Rationale and Objectives
To improve intra- and interobserver variability and enable the use of functional magnetic resonance imaging (MRI) for multicenter, multiobserver studies, we generated a semiautomated segmentation method for hyperpolarized helium-3 ( 3 He) MRI. Therefore the objective of this study was to compare the reproducibility and spatial agreement of manual and semiautomated segmentation of 3 He MRI ventilation defect volume (VDV) and ventilation volume (VV) in subjects with asthma, chronic obstructive pulmonary disease (COPD), and cystic fibrosis (CF).
Materials and Methods
The multistep semiautomated segmentation method we developed employed hierarchical K-means clustering to classify 3 He MRI pixel intensity values into five user-determined clusters ranging from signal void to hyperintense. A seeded region-growing algorithm was also used to segment the 1 H MRI thoracic cavity for coregistration to the 3 He cluster-map, generating VDV and VV.
Results
We compared manual segmentation performed by an expert observer and semiautomated measurements of 3 He MRI VDV and observed strong significant correlations between the volumes generated using each method (asthma, n = 5, r = 0.89, P < .0001; COPD, n = 5, r = 0.84, P < .0001; CF, n = 5, r = 0.89, P < .0001).
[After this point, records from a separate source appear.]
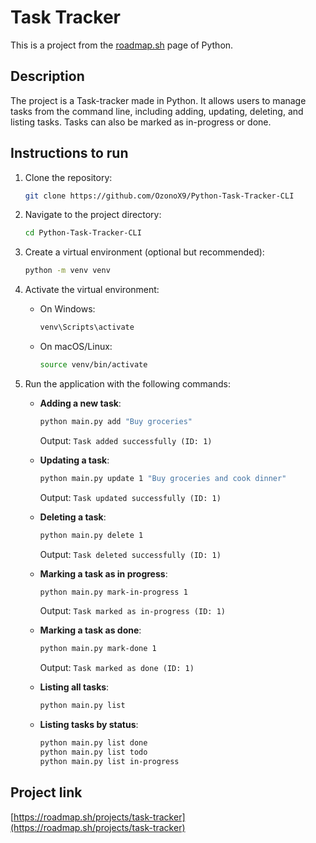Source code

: # Task Tracker

This is a project from the [roadmap.sh](https://roadmap.sh/projects/task-tracker) page of Python.

## Description

The project is a Task-tracker made in Python. It allows users to manage tasks from the command line, including adding, updating, deleting, and listing tasks. Tasks can also be marked as in-progress or done.

## Instructions to run

1. Clone the repository:

    ```sh
    git clone https://github.com/OzonoX9/Python-Task-Tracker-CLI
    ```

2. Navigate to the project directory:

    ```sh
    cd Python-Task-Tracker-CLI
    ```

3. Create a virtual environment (optional but recommended):

    ```sh
    python -m venv venv
    ```

4. Activate the virtual environment:
    - On Windows:

        ```sh
        venv\Scripts\activate
        ```

    - On macOS/Linux:

        ```sh
        source venv/bin/activate
        ```

5. Run the application with the following commands:

    - **Adding a new task**:

        ```sh
        python main.py add "Buy groceries"
        ```

        Output: `Task added successfully (ID: 1)`

    - **Updating a task**:

        ```sh
        python main.py update 1 "Buy groceries and cook dinner"
        ```

        Output: `Task updated successfully (ID: 1)`

    - **Deleting a task**:

        ```sh
        python main.py delete 1
        ```

        Output: `Task deleted successfully (ID: 1)`

    - **Marking a task as in progress**:

        ```sh
        python main.py mark-in-progress 1
        ```

        Output: `Task marked as in-progress (ID: 1)`

    - **Marking a task as done**:

        ```sh
        python main.py mark-done 1
        ```

        Output: `Task marked as done (ID: 1)`

    - **Listing all tasks**:

        ```sh
        python main.py list
        ```

    - **Listing tasks by status**:

        ```sh
        python main.py list done
        python main.py list todo
        python main.py list in-progress
        ```

## Project link

[https://roadmap.sh/projects/task-tracker](https://roadmap.sh/projects/task-tracker)
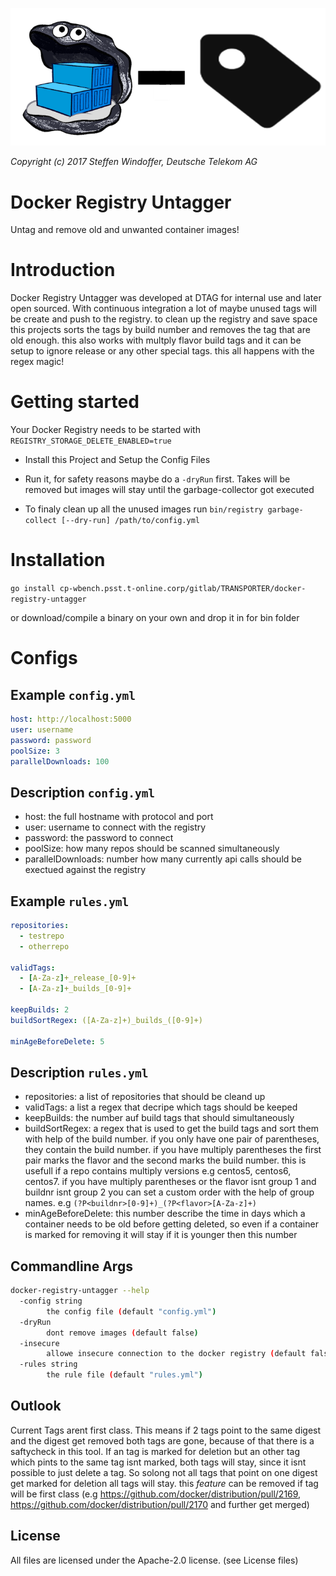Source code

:![](assets/logo.png)

*Copyright (c) 2017 Steffen Windoffer, Deutsche Telekom AG*

# Docker Registry Untagger
Untag and remove old and unwanted container images!

# Introduction
Docker Registry Untagger was developed at DTAG for internal use and later open sourced.
With continuous integration a lot of maybe unused tags will be create and push to the registry. to clean up the registry and save space this projects sorts the tags by build number and removes the tag that are old enough. this also works with multply flavor build tags and it can be setup to ignore release or any other special tags. this all happens with the regex magic!


# Getting started
Your Docker Registry needs to be started with `REGISTRY_STORAGE_DELETE_ENABLED=true`

* Install this Project and Setup the Config Files

* Run it, for safety reasons maybe do a `-dryRun` first. Takes will be removed but images will stay until the garbage-collector got executed

* To finaly clean up all the unused images run `bin/registry garbage-collect [--dry-run] /path/to/config.yml`

# Installation
`go install cp-wbench.psst.t-online.corp/gitlab/TRANSPORTER/docker-registry-untagger`

or download/compile a binary on your own and drop it in for bin folder

# Configs
## Example `config.yml`
```yml
host: http://localhost:5000
user: username
password: password
poolSize: 3
parallelDownloads: 100
```

## Description `config.yml`
* host: the full hostname with protocol and port
* user: username to connect with the registry
* password: the password to connect
* poolSize: how many repos should be scanned simultaneously
* parallelDownloads: number how many currently api calls should be exectued against the registry

## Example `rules.yml`
```yml
repositories:
  - testrepo
  - otherrepo

validTags:
  - [A-Za-z]+_release_[0-9]+
  - [A-Za-z]+_builds_[0-9]+

keepBuilds: 2
buildSortRegex: ([A-Za-z]+)_builds_([0-9]+)

minAgeBeforeDelete: 5
```

## Description `rules.yml`
* repositories: a list of repositories that should be cleand up
* validTags: a list a regex that decripe which tags should be keeped
* keepBuilds: the number auf build tags that should simultaneously
* buildSortRegex: a regex that is used to get the build tags and sort them with help of the build number. if you only have one pair of parentheses, they contain the build number. if you have multiply parentheses the first pair marks the flavor and the second marks the build number. this is usefull if a repo contains multiply versions e.g centos5, centos6, centos7. if you have multiply parentheses or the flavor isnt group 1 and buildnr isnt group 2 you can set a custom order with the help of group names. e.g `(?P<buildnr>[0-9]+)_(?P<flavor>[A-Za-z]+)`
* minAgeBeforeDelete: this number describe the time in days which a container needs to be old before getting deleted, so even if a container is marked for removing it will stay if it is younger then this number

## Commandline Args
```bash
docker-registry-untagger --help
  -config string
        the config file (default "config.yml")
  -dryRun
        dont remove images (default false)
  -insecure
        allowe insecure connection to the docker registry (default false)
  -rules string
        the rule file (default "rules.yml")
```

## Outlook
Current Tags arent first class. This means if 2 tags point to the same digest and the digest get removed both tags are gone, because of that there is a saftycheck in this tool. If an tag is marked for deletion but an other tag which pints to the same tag isnt marked, both tags will stay, since it isnt possible to just delete a tag. So solong not all tags that point on one digest get marked for deletion all tags will stay. this *feature* can be removed if tag will be first class (e.g https://github.com/docker/distribution/pull/2169, https://github.com/docker/distribution/pull/2170 and further get merged)

## License
All files are licensed under the Apache-2.0 license. (see License files)
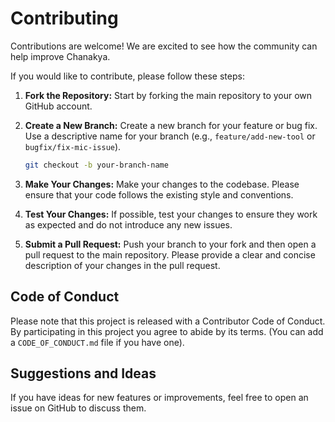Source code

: # Contributing

Contributions are welcome! We are excited to see how the community can help improve Chanakya.

If you would like to contribute, please follow these steps:

1.  **Fork the Repository:**
    Start by forking the main repository to your own GitHub account.

2.  **Create a New Branch:**
    Create a new branch for your feature or bug fix. Use a descriptive name for your branch (e.g., `feature/add-new-tool` or `bugfix/fix-mic-issue`).
    ```bash
    git checkout -b your-branch-name
    ```

3.  **Make Your Changes:**
    Make your changes to the codebase. Please ensure that your code follows the existing style and conventions.

4.  **Test Your Changes:**
    If possible, test your changes to ensure they work as expected and do not introduce any new issues.

5.  **Submit a Pull Request:**
    Push your branch to your fork and then open a pull request to the main repository. Please provide a clear and concise description of your changes in the pull request.

## Code of Conduct

Please note that this project is released with a Contributor Code of Conduct. By participating in this project you agree to abide by its terms. (You can add a `CODE_OF_CONDUCT.md` file if you have one).

## Suggestions and Ideas

If you have ideas for new features or improvements, feel free to open an issue on GitHub to discuss them.
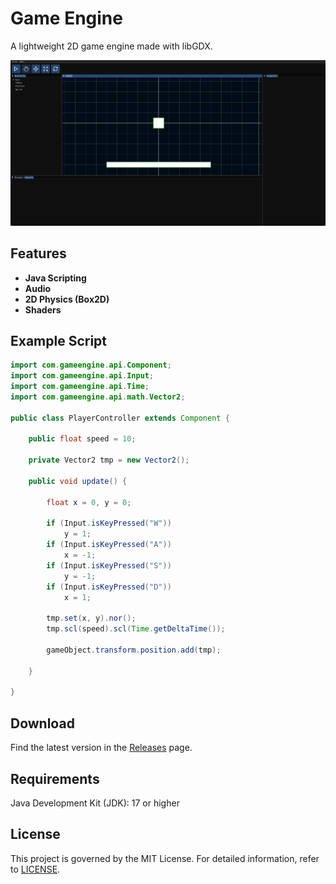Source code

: # Game Engine

A lightweight 2D game engine made with libGDX.

![Editor](Editor.png)

## **Features**

- **Java Scripting**
- **Audio**
- **2D Physics (Box2D)**
- **Shaders**

## **Example Script**

```java
import com.gameengine.api.Component;
import com.gameengine.api.Input;
import com.gameengine.api.Time;
import com.gameengine.api.math.Vector2;

public class PlayerController extends Component {

    public float speed = 10;

    private Vector2 tmp = new Vector2();

    public void update() {

        float x = 0, y = 0;

        if (Input.isKeyPressed("W"))
            y = 1;
        if (Input.isKeyPressed("A"))
            x = -1;
        if (Input.isKeyPressed("S"))
            y = -1;
        if (Input.isKeyPressed("D"))
            x = 1;

        tmp.set(x, y).nor();
        tmp.scl(speed).scl(Time.getDeltaTime());

        gameObject.transform.position.add(tmp);

    }

}
```

## **Download**

Find the latest version in the [Releases](https://github.com/0880880/GameEngine/releases) page.

## Requirements

Java Development Kit (JDK): 17 or higher

## **License**

This project is governed by the MIT License. For detailed information, refer to [LICENSE](https://github.com/0880880/GameEngine/blob/core/LICENSE).
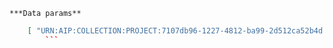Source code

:     ***Data params**

```json
    [ "URN:AIP:COLLECTION:PROJECT:7107db96-1227-4812-ba99-2d512ca52b4d:V1" ]
        ```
Semiautomated VDV had high interobserver reproducibility (coefficient of variation [CV] = 7%, intraclass correlation coefficient [ICC] = 0.96); intraobserver reproducibility was significantly higher for semiautomated (CV = 5%, ICC = 1.00) compared to manual VDV (CV = 12%, ICC = 0.98). Spatial agreement for VV determined using the Dice coefficient (D) was also high for all disease states (asthma, D = 0.95; COPD, D = 0.88; CF, D = 0.90).
Conclusions
Semiautomated segmentation 3 He MRI provides excellent inter- and intraobserver precision with high spatial and quantitative agreement with manual measurements enabling its use in longitudinal studies.
Pulmonary hyperpolarized helium-3 ( 3 He) magnetic resonance imaging (MRI) is a functional imaging method that detects ventilation abnormalities in elderly never smokers and patients with chronic obstructive pulmonary disease (COPD) , asthma , cystic fibrosis (CF) , radiation-induced lung injury , and lung transplant recipients . Over the past few years, this approach has been enhanced by improvements in laser optical pumping techniques , parallel imaging , single-scan acquisition of ventilation and diffusion-weighted images , single-scan acquisition of ventilation and 1 H MRI anatomical images , and dynamic imaging . Although this large body of work has advanced the scope and type of functional images that can be acquired, there have been fewer improvements related to image analysis methods . As we move forward with functional noble gas imaging and transition to hyperpolarized xenon-129 ( 129 Xe) MRI, a less expensive and more readily available approach, image analysis methods are urgently required for quantitative evaluation across a wide variety of respiratory diseases.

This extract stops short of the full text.